Solar storms and space weather could lead to business interruption and data loss claims if they were to damage satellite space and data services, causing cascading impacts on Earth-based IT-systems.

Collisions between space-faring objects – such as satellites, space stations and debris – could also incur property or casualty claims.

Risks from the growing space sector were included in the annual Swiss Re Sonar report released last week (16 June 2022), which aims to identify emerging risks insurers should be aware of by gathering information from underwriters, client managers, risk experts and other employees working at the reinsurer.

Swiss Re’s report categorised nine new emerging risks and five emerging risk trends into level of impact, the time frame in which they would emerge and the business spaces they would impact.

The reinsurer categorised risks associated with the “commercial space age” as likely to begin having a medium impact on insurers after three years, with risks mostly concentrated in speciality lines markets.

Private firms are increasingly building and operating rockets, commercial space flights and satellites. The ever increasing deployment of tech into orbit around the globe is creating new risks for insurers, said Swiss Re.

A growing sector

The firm estimates that the commercial space industry may be worth $1tr (£82bn) by 2040 – up from $350bn (£285bn) today.

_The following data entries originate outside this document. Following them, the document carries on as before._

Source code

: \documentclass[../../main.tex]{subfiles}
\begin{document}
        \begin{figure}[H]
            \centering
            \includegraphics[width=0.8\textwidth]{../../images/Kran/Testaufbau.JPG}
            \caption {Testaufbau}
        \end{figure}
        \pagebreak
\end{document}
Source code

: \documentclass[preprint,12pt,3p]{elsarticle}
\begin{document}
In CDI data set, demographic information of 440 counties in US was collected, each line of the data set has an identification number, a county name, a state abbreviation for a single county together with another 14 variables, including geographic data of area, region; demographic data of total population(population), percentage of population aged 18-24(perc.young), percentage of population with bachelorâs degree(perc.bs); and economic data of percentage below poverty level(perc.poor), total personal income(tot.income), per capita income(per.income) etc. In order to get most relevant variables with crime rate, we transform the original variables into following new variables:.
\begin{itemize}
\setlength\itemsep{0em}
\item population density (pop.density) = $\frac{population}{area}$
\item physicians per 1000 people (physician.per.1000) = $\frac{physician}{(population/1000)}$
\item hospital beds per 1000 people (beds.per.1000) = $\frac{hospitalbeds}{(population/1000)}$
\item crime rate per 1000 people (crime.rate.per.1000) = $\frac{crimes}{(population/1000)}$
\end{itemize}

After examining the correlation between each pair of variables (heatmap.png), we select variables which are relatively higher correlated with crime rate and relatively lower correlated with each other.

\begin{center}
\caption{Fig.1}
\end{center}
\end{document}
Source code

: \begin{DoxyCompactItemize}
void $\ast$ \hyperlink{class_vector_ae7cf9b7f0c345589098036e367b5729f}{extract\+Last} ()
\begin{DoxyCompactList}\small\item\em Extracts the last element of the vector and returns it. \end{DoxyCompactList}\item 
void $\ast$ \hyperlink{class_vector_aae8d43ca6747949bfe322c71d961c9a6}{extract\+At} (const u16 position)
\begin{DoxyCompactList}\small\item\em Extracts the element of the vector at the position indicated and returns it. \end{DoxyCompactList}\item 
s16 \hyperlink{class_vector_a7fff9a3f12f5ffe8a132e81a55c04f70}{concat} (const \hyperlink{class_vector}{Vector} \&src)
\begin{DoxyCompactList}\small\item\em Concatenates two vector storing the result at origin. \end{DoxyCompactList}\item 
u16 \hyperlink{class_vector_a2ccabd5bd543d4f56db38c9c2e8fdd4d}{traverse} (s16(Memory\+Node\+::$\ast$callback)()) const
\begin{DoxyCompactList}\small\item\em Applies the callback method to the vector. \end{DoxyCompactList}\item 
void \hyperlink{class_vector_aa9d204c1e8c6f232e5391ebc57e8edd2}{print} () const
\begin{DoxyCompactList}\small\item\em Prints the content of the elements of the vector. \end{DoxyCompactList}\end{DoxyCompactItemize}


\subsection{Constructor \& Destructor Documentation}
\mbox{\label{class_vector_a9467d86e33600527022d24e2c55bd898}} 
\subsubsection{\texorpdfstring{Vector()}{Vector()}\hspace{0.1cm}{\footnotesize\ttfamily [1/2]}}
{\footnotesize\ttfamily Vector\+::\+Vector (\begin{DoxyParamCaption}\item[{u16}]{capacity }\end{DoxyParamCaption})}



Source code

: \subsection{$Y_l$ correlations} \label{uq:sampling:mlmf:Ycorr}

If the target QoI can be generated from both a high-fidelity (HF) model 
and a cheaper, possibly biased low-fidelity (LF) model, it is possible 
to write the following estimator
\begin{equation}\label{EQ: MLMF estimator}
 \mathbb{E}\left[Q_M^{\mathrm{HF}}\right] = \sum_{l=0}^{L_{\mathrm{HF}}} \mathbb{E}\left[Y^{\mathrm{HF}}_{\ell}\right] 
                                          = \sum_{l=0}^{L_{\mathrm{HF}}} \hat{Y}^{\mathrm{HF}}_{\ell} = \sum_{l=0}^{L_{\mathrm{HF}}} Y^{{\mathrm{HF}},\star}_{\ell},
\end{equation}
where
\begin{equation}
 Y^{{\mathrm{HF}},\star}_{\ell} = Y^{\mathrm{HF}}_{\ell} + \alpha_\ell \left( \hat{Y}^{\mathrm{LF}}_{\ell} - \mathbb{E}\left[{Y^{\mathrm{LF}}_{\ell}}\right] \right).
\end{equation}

This growth will mainly focus around private rocket launches for tourism and commercial payloads and satellite systems to facilitate more global services.

Insurers have traditionally offered third-party liability insurance to commercial space operators for damage to satellites, rockets and unmanned spaceflights, although appetite for offering liability to private space passengers has been minimal.

Swiss Re predicts that this could change as insurers develop policies that cover for bodily injury for space travellers, as well as directors and officers’ (D&O) cover for the management of space operating companies.

Increased insurer appetite could be facilitated by new, supportive legislation, said Swiss Re: “Internationally-binding regulations to order space traffic, rights and duties could boost the currently limited appetite of insurers to provide life and health, liability or D&O covers in the context of space tourism and other space activity.”

This would, in turn, allow for insurers to support the burgeoning space sector.

“Such policies will need to be available on the market before space travel can transform into a fully-functioning tourism offering,” added the report.